The PNSN continues to deploy Netquakes strong motion seismometers primarily in our urban areas. To date 87 instruments have been installed and this spring including for the first time, 15 in the Portland Metro Area. PNSN technician Doug Gibbons has plans to install the remaining 15 instruments on our shelves by early summer exhausting our local supply. David Oppenheimer, USGS Menlo, has indicated additional instruments may be available once the current deployment is complete.

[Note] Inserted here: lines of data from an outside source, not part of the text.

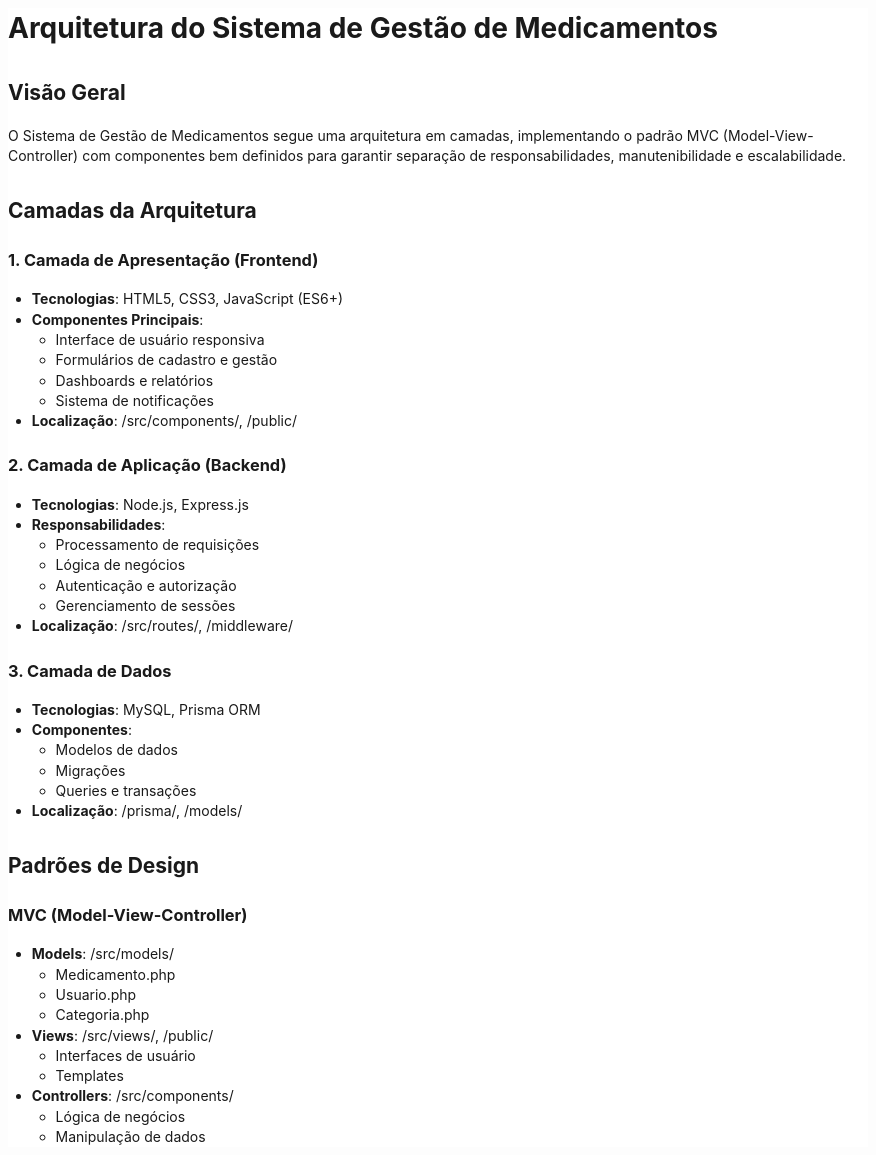 # Arquitetura do Sistema de Gestão de Medicamentos

## Visão Geral
O Sistema de Gestão de Medicamentos segue uma arquitetura em camadas, implementando o padrão MVC (Model-View-Controller) com componentes bem definidos para garantir separação de responsabilidades, manutenibilidade e escalabilidade.

## Camadas da Arquitetura

### 1. Camada de Apresentação (Frontend)
- **Tecnologias**: HTML5, CSS3, JavaScript (ES6+)
- **Componentes Principais**:
  - Interface de usuário responsiva
  - Formulários de cadastro e gestão
  - Dashboards e relatórios
  - Sistema de notificações
- **Localização**: /src/components/, /public/

### 2. Camada de Aplicação (Backend)
- **Tecnologias**: Node.js, Express.js
- **Responsabilidades**:
  - Processamento de requisições
  - Lógica de negócios
  - Autenticação e autorização
  - Gerenciamento de sessões
- **Localização**: /src/routes/, /middleware/

### 3. Camada de Dados
- **Tecnologias**: MySQL, Prisma ORM
- **Componentes**:
  - Modelos de dados
  - Migrações
  - Queries e transações
- **Localização**: /prisma/, /models/

## Padrões de Design

### MVC (Model-View-Controller)
- **Models**: /src/models/
  - Medicamento.php
  - Usuario.php
  - Categoria.php
- **Views**: /src/views/, /public/
  - Interfaces de usuário
  - Templates
- **Controllers**: /src/components/
  - Lógica de negócios
  - Manipulação de dados
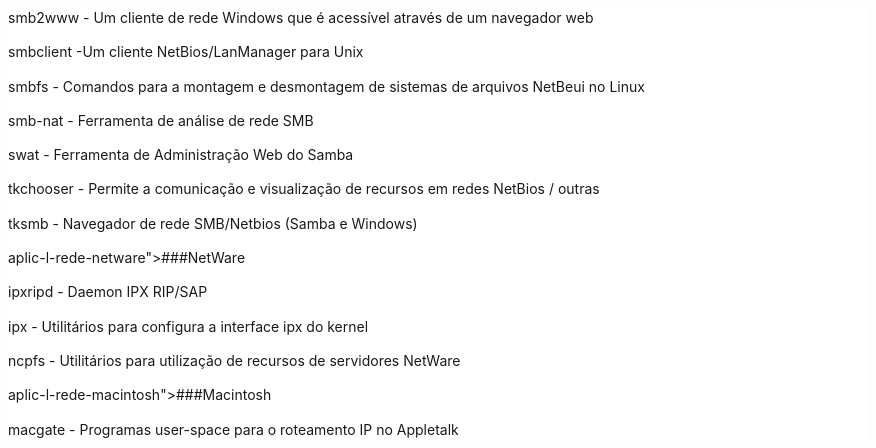 
<listitem>

<literal>smb2www - Um cliente de rede Windows que é acessível através
de um navegador web


<listitem>

<literal>smbclient -Um cliente NetBios/LanManager para Unix


<listitem>

<literal>smbfs - Comandos para a montagem e desmontagem de sistemas
de arquivos NetBeui no Linux


<listitem>

<literal>smb-nat - Ferramenta de análise de rede SMB


<listitem>

<literal>swat - Ferramenta de Administração Web do Samba


<listitem>

<literal>tkchooser - Permite a comunicação e visualização de recursos
em redes NetBios / outras


<listitem>

<literal>tksmb - Navegador de rede SMB/Netbios (Samba e Windows)





 aplic-l-rede-netware">###NetWare
<itemizedlist>
<listitem>

<literal>ipxripd - Daemon IPX RIP/SAP


<listitem>

<literal>ipx - Utilitários para configura a interface ipx do kernel


<listitem>

<literal>ncpfs - Utilitários para utilização de recursos de
servidores NetWare





 aplic-l-rede-macintosh">###Macintosh
<itemizedlist>
<listitem>

<literal>macgate - Programas user-space para o roteamento IP no
Appletalk
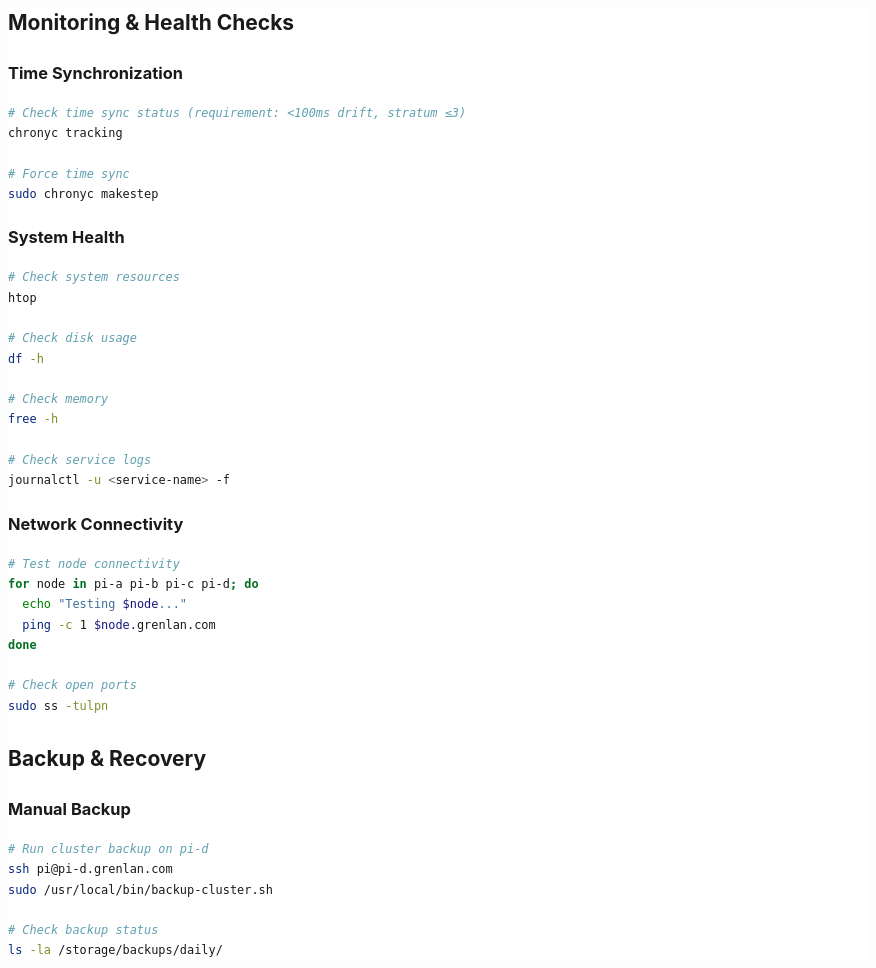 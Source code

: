 ## Monitoring & Health Checks

### Time Synchronization
```bash
# Check time sync status (requirement: <100ms drift, stratum ≤3)
chronyc tracking

# Force time sync
sudo chronyc makestep
```

### System Health
```bash
# Check system resources
htop

# Check disk usage
df -h

# Check memory
free -h

# Check service logs
journalctl -u <service-name> -f
```

### Network Connectivity
```bash
# Test node connectivity
for node in pi-a pi-b pi-c pi-d; do
  echo "Testing $node..."
  ping -c 1 $node.grenlan.com
done

# Check open ports
sudo ss -tulpn
```

## Backup & Recovery

### Manual Backup
```bash
# Run cluster backup on pi-d
ssh pi@pi-d.grenlan.com
sudo /usr/local/bin/backup-cluster.sh

# Check backup status
ls -la /storage/backups/daily/
```
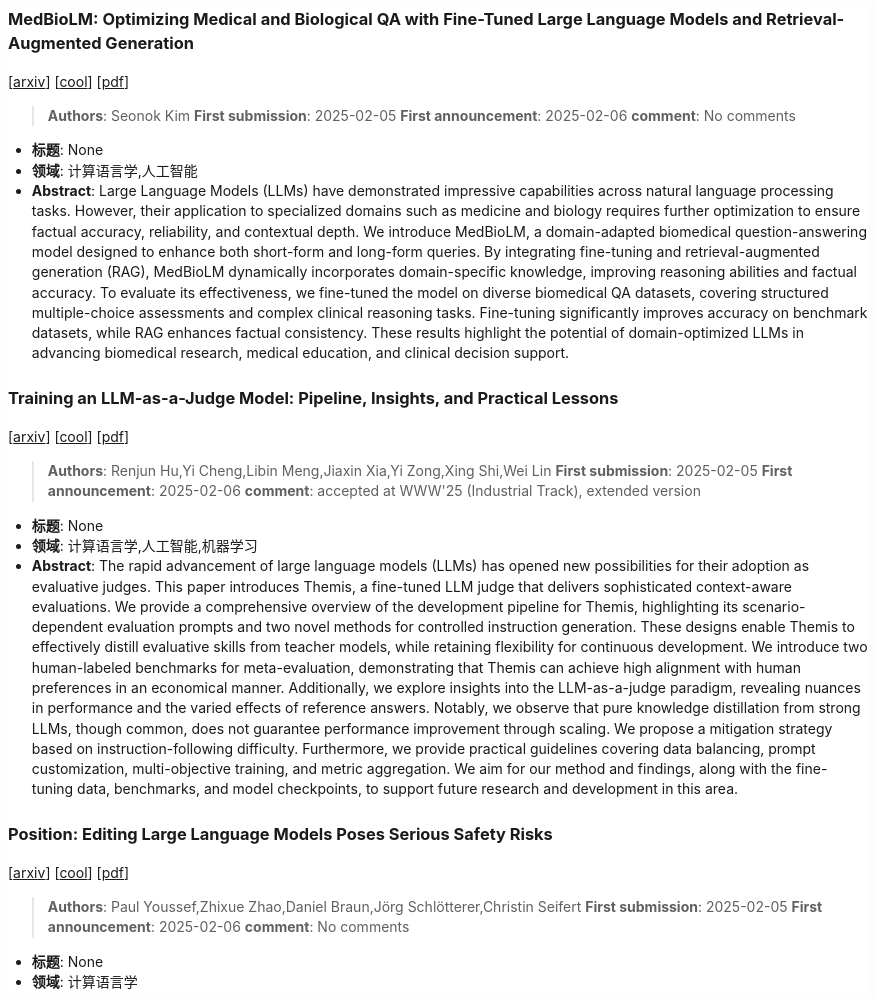 ### MedBioLM: Optimizing Medical and Biological QA with Fine-Tuned Large Language Models and Retrieval-Augmented Generation 
[[arxiv](https://arxiv.org/abs/2502.03004)] [[cool](https://papers.cool/arxiv/2502.03004)] [[pdf](https://arxiv.org/pdf/2502.03004)]
> **Authors**: Seonok Kim
> **First submission**: 2025-02-05
> **First announcement**: 2025-02-06
> **comment**: No comments
- **标题**: None
- **领域**: 计算语言学,人工智能
- **Abstract**: Large Language Models (LLMs) have demonstrated impressive capabilities across natural language processing tasks. However, their application to specialized domains such as medicine and biology requires further optimization to ensure factual accuracy, reliability, and contextual depth. We introduce MedBioLM, a domain-adapted biomedical question-answering model designed to enhance both short-form and long-form queries. By integrating fine-tuning and retrieval-augmented generation (RAG), MedBioLM dynamically incorporates domain-specific knowledge, improving reasoning abilities and factual accuracy. To evaluate its effectiveness, we fine-tuned the model on diverse biomedical QA datasets, covering structured multiple-choice assessments and complex clinical reasoning tasks. Fine-tuning significantly improves accuracy on benchmark datasets, while RAG enhances factual consistency. These results highlight the potential of domain-optimized LLMs in advancing biomedical research, medical education, and clinical decision support.

### Training an LLM-as-a-Judge Model: Pipeline, Insights, and Practical Lessons 
[[arxiv](https://arxiv.org/abs/2502.02988)] [[cool](https://papers.cool/arxiv/2502.02988)] [[pdf](https://arxiv.org/pdf/2502.02988)]
> **Authors**: Renjun Hu,Yi Cheng,Libin Meng,Jiaxin Xia,Yi Zong,Xing Shi,Wei Lin
> **First submission**: 2025-02-05
> **First announcement**: 2025-02-06
> **comment**: accepted at WWW'25 (Industrial Track), extended version
- **标题**: None
- **领域**: 计算语言学,人工智能,机器学习
- **Abstract**: The rapid advancement of large language models (LLMs) has opened new possibilities for their adoption as evaluative judges. This paper introduces Themis, a fine-tuned LLM judge that delivers sophisticated context-aware evaluations. We provide a comprehensive overview of the development pipeline for Themis, highlighting its scenario-dependent evaluation prompts and two novel methods for controlled instruction generation. These designs enable Themis to effectively distill evaluative skills from teacher models, while retaining flexibility for continuous development. We introduce two human-labeled benchmarks for meta-evaluation, demonstrating that Themis can achieve high alignment with human preferences in an economical manner. Additionally, we explore insights into the LLM-as-a-judge paradigm, revealing nuances in performance and the varied effects of reference answers. Notably, we observe that pure knowledge distillation from strong LLMs, though common, does not guarantee performance improvement through scaling. We propose a mitigation strategy based on instruction-following difficulty. Furthermore, we provide practical guidelines covering data balancing, prompt customization, multi-objective training, and metric aggregation. We aim for our method and findings, along with the fine-tuning data, benchmarks, and model checkpoints, to support future research and development in this area.

### Position: Editing Large Language Models Poses Serious Safety Risks 
[[arxiv](https://arxiv.org/abs/2502.02958)] [[cool](https://papers.cool/arxiv/2502.02958)] [[pdf](https://arxiv.org/pdf/2502.02958)]
> **Authors**: Paul Youssef,Zhixue Zhao,Daniel Braun,Jörg Schlötterer,Christin Seifert
> **First submission**: 2025-02-05
> **First announcement**: 2025-02-06
> **comment**: No comments
- **标题**: None
- **领域**: 计算语言学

  • Seattle Liquefaction Array

The Seattle Liquifaction Array is installed and operating in SODO on the grounds of Seattle Schools’ Stanford Center. Tom Yelin and Craig Weaver of the USGS and Jamie Steidl, Rob Stellars, Bill Perkins, and CB Crouse all contributed greatly to the success of this project. Three down hole acceleragraphs, 6 piezometers and 1 barometer make up the array in combination with a surface accelerometer array.

 

 

The array is remarkably sensitive to pore pressure changes induced by loading from freight trains. Recordings can be view in Paul’s presentation.

  • Next Up

A very busy summer field season is being planned in an effort to catch up with deferred station maintenance, EW network absorption, BPA work, and replacement of a bad batch of episensors deployed in the ARRA upgrades.

 

Integration of seismic and real-time gps data will continue, hopefully with the assistance of new faculty and scientific staff.

 

New coastal strong motion stations need to be sited and deployed and work will continue in development of EEW software.

 

The new AQMS system will get regular “tune ups” as bugs are worked out and the back catalog is reprocessed in this system.

 

Earthquake processing and product development will be “modernized” (double differences, station corrections, magnitude adjustments, moment tensors, etc.)

 

Some things to consider

 

The NSF funded Cascadia Initiative has reoccupied 25 coastal region stations for the next few years. How can we retain these important stations when NSF pulls out?

 

We need to develop a strategy for optimum deployment of the first 8 EEW coastal stations we hope to install this year.

 

There have been some challenges coordinating with the NEIC on a number of  issues particularly how to best manage the reporting of earthquakes that occur near the boarders of authoritative regions.

 

CB Crouse adorned the meeting at 3:00 PM.